If you landed here without reading Part 1 of this article, I recommend you head there and give it quick read ;)
Blind Threat Hunting?
Let’s continue where we left off. The cyber security industry largely regards Threat Hunting as the art of seeking threats that we don’t know we don’t know (unknown unknowns). An example of this would be the activity of a threat actor that has dwelled in your network for months, exfiltrating data and disseminating back doors, unknown to your cyber team, avoiding the vast majority of your security controls. Common lore states that this is some of the most difficult and complex tasks that can be undertaken by a security team.
Following the knowledge matrix explained in Part 1, we can’t rely on:
- standard detection rules based off known attacker techniques, the domain of known knowns.
- IOCs, IOA (indicators of attack) and other derivative indices that are the result of novel research into zero-days and general threat actor TTPs, usually requiring higher degrees of expertise for their implementation, the domain of known unknowns.
So then, which types of activities would threat hunting perform, avoiding the use of known detection rules, IOCs, IOA, and generally, any form of structured evidence of system intrusions? Let’s not forget: we are supposed to not know that we don't know these things (unknown unknowns)
. It’s like looking for unseen (unknown) unseen (unknowns) objects. We could imagine such a process would hypothetically go this way:
Leveraging available datasets, threat hunters would craft queries that explore the data in a heuristic way: statistical analysis, stacking methods, unsupervised machine learning algorithms (K-Means clustering, Hierarchical clustering, Neural networks, etc.). Let’s remember: in this hypothetical world of “unknown unknowns”, we don’t know what we are looking for, so we can only rely on data visualization and manipulation techniques hoping this will surface suspicious patterns. In other words: we will know it when we see it, not before. Hold on, I know you are thinking about the consequences of this statement, let’s keep pulling on this thread.
Let’s say that as a result of our efforts, for an “n” period of time, some suspicious patterns are revealed. How did we determine these were “suspicious”, as opposed to “normal”, is not something we will explore in this article1. Let’s just assume we did find “suspicious” events which are indicative of threat actor activity.

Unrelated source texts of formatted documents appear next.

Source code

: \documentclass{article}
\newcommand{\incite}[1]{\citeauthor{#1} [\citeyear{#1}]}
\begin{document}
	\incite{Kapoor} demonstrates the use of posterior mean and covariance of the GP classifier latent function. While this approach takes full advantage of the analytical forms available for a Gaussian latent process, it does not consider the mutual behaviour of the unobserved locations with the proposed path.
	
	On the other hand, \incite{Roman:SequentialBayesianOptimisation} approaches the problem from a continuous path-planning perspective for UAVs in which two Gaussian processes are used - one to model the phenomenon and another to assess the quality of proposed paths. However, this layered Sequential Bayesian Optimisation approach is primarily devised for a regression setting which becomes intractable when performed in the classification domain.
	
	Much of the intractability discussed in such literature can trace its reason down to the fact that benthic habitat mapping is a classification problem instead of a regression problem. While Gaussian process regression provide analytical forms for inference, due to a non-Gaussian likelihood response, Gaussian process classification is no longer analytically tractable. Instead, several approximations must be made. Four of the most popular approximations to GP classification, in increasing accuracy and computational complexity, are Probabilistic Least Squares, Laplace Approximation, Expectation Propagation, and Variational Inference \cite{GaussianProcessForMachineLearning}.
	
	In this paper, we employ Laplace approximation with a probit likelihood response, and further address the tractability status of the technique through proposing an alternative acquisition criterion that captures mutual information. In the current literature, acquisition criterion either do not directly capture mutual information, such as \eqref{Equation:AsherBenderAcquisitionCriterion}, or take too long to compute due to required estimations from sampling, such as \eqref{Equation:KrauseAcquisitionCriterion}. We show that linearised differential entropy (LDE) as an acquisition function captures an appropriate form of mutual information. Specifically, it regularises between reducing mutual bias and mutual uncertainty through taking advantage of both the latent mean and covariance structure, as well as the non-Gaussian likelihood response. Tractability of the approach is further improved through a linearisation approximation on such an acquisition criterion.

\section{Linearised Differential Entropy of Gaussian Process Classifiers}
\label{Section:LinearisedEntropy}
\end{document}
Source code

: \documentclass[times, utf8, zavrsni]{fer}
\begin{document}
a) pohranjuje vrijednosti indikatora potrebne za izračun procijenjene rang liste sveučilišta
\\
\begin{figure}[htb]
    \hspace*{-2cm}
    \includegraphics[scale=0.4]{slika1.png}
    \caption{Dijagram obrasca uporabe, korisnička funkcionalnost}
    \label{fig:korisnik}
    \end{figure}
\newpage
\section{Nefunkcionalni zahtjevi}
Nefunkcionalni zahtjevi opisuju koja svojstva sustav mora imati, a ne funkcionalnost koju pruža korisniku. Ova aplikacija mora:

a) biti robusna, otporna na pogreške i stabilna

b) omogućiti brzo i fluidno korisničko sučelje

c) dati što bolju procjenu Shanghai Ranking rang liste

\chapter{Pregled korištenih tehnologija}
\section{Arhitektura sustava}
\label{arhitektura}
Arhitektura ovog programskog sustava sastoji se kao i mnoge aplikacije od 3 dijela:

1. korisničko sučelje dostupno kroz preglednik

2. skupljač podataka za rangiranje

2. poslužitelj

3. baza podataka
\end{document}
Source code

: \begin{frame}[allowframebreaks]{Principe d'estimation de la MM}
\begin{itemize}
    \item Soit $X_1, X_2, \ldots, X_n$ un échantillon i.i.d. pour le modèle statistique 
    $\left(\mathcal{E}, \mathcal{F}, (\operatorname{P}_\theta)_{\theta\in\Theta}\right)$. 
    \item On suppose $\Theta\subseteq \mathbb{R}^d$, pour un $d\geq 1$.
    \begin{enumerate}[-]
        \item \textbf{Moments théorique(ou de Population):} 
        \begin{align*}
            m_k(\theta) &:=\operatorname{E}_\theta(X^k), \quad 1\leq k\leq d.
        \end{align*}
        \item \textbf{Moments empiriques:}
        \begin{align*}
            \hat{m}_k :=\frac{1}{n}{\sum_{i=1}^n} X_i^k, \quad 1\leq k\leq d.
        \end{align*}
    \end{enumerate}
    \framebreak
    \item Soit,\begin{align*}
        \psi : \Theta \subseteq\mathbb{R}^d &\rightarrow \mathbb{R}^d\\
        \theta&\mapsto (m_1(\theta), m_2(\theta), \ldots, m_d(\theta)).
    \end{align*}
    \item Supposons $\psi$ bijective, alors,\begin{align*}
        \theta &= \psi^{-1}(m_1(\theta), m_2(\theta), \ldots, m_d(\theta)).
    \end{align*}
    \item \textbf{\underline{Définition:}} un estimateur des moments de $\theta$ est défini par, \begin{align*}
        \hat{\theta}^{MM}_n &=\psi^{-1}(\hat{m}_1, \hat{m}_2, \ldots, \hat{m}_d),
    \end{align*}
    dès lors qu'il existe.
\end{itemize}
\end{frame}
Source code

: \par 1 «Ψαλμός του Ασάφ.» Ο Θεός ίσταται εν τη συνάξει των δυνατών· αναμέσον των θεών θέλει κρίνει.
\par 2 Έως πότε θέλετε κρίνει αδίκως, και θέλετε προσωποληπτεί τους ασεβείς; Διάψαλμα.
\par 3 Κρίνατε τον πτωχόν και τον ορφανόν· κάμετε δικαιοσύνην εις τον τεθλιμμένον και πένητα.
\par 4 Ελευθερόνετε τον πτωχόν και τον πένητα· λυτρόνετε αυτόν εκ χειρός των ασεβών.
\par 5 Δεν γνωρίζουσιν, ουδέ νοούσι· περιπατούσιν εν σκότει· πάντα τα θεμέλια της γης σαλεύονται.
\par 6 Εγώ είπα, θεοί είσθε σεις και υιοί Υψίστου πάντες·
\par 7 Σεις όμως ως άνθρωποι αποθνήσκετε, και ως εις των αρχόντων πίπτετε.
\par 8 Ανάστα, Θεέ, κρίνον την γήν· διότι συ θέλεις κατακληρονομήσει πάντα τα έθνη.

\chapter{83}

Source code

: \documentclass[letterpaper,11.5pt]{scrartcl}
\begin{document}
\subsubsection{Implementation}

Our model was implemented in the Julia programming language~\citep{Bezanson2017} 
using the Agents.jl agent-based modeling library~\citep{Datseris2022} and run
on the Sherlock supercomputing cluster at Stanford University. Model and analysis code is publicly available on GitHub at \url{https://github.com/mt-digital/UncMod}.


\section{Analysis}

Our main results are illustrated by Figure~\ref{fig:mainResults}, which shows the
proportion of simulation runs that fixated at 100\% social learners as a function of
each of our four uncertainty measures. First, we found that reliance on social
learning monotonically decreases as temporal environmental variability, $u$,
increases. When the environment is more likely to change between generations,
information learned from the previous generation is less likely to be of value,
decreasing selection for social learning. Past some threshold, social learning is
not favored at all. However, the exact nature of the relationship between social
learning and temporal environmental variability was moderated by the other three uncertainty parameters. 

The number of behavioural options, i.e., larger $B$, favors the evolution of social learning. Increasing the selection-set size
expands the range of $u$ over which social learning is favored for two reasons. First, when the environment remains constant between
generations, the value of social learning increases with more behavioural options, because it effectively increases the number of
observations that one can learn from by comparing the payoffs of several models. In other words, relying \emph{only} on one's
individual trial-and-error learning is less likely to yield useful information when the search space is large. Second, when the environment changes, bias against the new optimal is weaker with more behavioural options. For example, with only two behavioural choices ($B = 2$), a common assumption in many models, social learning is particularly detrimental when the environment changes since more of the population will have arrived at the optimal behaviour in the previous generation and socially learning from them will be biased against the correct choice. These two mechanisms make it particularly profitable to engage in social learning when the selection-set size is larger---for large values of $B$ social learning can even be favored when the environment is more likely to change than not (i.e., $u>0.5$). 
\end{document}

A deeper investigation into the events uncovered via threat hunting would eventually reveal the presence of a threat actor, and DFIR would unravel the system of backdoors and past activity performed by the intruder.
Revisiting the narrative
This tale sounds nice right? Well let’s now deconstruct this narrative with a few observations:
In the real world, how would you ever justify such a programme to the decision makers that make budgets for such tasks? We are basically asking them to trust an open ended process with a loosely coupled orientation based on playing with data in various ways with the hope we will strike gold and find “suspicious stuff”
The hypothetical approach described above completely dismisses the collective knowledge ammased and structured by the cyber community. Complicated, ordered cyber threat knowledge like MITRE ATT&CK would go unnoticed since we are only looking for “unknown unknowns”. By definition, there is no amount of previously organized knowledge that can help you anticipate these types of eventualities.This approach obviates deeply complex, highly structured, crowd sourced, community-validated insight into attacker tactics, techniques and procedures (TTPs) which organizes past knowledge into useful semantic categories. In other words, the search for the unknown unknowns repels any attempt at leveraging any form of structured knowledge that would constrain the open-ended nature of this approach.
Considering that most of the open-ended nature of data exploration in the search for unknown-unknowns is purely reliant on the ability of the algorithms to reveal underlaying patterns, and the ability of the human analyst to recognize what is anomalous and what is normal, how can the threat hunting process transition into an iterable state? How will the combined effect of machine assisted analysis and human experience be repeatable and transmissible to other analysts? In other words, how can we avoid building castles out of air?
Due to the above points, how would you measure progress or stagnation, advancement or retreat? How is ROI calculated under these circumstances?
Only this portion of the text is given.